The Battle For Christendom
The Council of Constance and the Battle to Unite Against Islam, 1415
In 1415, Europe was under threat from the East. In a moment of crisis the great nations came together to try and have Christendom. In the first book for the general market acclaimed historian Frank Welsh tells the riveting story of the Council of Constance and shows why it is still important today. At the dawn of the fifteenth century, Islam invaded Europe from the East and it seemed that Christendom itself was under threat. In an attempt to save Christian world the Emperor Sigismund called the many nations of Europe together for a conference at Constance, beside the Rhine.
The Conference attracted the greatest minds in the western world, as well as innumerable princes, lawyers and prostitutes. And amid the confusion hoped to put Europe’s house in order. Schism had ravaged the Catholic Church and three Popes claimed the seat of St Peters. There were also dangerous stirrings of reform. Over the next months debate raged while Sigismund attempted to find a solution.

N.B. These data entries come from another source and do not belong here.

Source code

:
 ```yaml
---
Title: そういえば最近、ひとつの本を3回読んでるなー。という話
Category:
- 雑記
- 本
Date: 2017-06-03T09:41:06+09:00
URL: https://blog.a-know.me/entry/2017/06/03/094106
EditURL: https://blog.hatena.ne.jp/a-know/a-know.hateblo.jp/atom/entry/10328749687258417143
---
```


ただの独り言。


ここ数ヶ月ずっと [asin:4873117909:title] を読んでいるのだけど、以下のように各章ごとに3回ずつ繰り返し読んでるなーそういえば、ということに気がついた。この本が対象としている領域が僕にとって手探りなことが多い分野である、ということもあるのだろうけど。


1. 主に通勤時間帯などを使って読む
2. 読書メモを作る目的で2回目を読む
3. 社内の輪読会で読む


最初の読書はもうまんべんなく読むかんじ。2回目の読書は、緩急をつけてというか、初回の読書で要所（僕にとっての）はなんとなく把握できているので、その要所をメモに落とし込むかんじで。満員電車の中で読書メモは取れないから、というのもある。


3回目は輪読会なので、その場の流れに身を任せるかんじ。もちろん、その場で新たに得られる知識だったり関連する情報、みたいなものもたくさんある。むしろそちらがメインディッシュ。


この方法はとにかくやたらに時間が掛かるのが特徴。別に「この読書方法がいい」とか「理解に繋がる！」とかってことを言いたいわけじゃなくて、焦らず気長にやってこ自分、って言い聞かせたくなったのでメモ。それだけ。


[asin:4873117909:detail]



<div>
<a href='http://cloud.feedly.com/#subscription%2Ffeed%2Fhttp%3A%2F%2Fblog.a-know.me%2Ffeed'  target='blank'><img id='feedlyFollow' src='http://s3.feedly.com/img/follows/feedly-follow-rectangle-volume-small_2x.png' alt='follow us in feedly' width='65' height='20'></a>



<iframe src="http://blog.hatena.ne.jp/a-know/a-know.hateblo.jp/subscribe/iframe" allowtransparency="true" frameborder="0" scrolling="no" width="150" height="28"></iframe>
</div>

The event would be one of the major turning points in European history – the last event of the medieval world, heralding the dawn of the renaissance and the rise of humanism. Yet it would also hold a darker truth and with the burning of the Czech divine, Jan Hus, saw first moments of the Reformation. The story rises to a conclusion on the battlements of Constantinople in 1453 where, despite all of Sigismund’s attempts to repel the Ottomans, the East rose up once more.